--- START ---

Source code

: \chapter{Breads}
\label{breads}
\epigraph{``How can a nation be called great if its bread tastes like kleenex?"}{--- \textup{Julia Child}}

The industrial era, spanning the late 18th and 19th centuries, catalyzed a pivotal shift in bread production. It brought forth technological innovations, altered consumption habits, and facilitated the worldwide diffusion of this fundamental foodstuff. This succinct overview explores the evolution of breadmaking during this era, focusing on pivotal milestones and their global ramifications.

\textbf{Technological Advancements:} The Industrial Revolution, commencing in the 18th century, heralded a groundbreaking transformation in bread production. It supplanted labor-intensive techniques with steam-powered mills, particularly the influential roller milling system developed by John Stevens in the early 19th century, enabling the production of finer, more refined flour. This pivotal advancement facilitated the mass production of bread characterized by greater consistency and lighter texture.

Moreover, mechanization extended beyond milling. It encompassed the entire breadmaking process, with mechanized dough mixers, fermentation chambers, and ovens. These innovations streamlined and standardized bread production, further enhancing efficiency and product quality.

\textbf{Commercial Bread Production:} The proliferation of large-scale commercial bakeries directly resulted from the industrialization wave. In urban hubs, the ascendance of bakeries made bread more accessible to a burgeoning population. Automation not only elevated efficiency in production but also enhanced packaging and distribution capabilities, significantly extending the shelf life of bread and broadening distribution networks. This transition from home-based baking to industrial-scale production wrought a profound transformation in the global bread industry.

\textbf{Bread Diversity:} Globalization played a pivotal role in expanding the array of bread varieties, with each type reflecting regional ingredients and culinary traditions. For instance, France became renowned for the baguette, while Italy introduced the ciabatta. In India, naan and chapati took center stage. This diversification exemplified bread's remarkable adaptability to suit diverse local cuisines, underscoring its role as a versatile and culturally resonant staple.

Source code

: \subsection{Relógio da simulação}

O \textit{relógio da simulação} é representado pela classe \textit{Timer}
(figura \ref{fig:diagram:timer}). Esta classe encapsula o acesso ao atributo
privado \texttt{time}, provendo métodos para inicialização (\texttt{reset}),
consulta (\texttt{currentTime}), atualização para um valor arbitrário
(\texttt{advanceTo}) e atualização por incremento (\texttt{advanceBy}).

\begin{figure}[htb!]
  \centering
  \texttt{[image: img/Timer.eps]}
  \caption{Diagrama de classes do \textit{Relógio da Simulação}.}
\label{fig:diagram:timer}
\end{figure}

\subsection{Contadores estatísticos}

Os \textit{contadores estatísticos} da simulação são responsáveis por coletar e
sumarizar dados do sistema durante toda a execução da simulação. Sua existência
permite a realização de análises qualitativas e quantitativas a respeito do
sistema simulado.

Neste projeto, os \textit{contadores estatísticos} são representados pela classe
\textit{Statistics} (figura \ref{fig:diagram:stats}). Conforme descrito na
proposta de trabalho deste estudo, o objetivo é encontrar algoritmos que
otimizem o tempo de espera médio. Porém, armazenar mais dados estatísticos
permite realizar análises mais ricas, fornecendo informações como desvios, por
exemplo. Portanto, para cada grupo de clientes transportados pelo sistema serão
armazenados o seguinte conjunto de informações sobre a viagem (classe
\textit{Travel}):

--- END ---

The task: The answer is the run of lines that starts at the one containing "um valor arbitrário" and ends at the last line of the material, reproduced exactly.

Solution:
consulta (\texttt{currentTime}), atualização para um valor arbitrário
(\texttt{advanceTo}) e atualização por incremento (\texttt{advanceBy}).

\begin{figure}[htb!]
  \centering
  \texttt{[image: img/Timer.eps]}
  \caption{Diagrama de classes do \textit{Relógio da Simulação}.}
\label{fig:diagram:timer}
\end{figure}

\subsection{Contadores estatísticos}

Os \textit{contadores estatísticos} da simulação são responsáveis por coletar e
sumarizar dados do sistema durante toda a execução da simulação. Sua existência
permite a realização de análises qualitativas e quantitativas a respeito do
sistema simulado.

Neste projeto, os \textit{contadores estatísticos} são representados pela classe
\textit{Statistics} (figura \ref{fig:diagram:stats}). Conforme descrito na
proposta de trabalho deste estudo, o objetivo é encontrar algoritmos que
otimizem o tempo de espera médio. Porém, armazenar mais dados estatísticos
permite realizar análises mais ricas, fornecendo informações como desvios, por
exemplo. Portanto, para cada grupo de clientes transportados pelo sistema serão
armazenados o seguinte conjunto de informações sobre a viagem (classe
\textit{Travel}):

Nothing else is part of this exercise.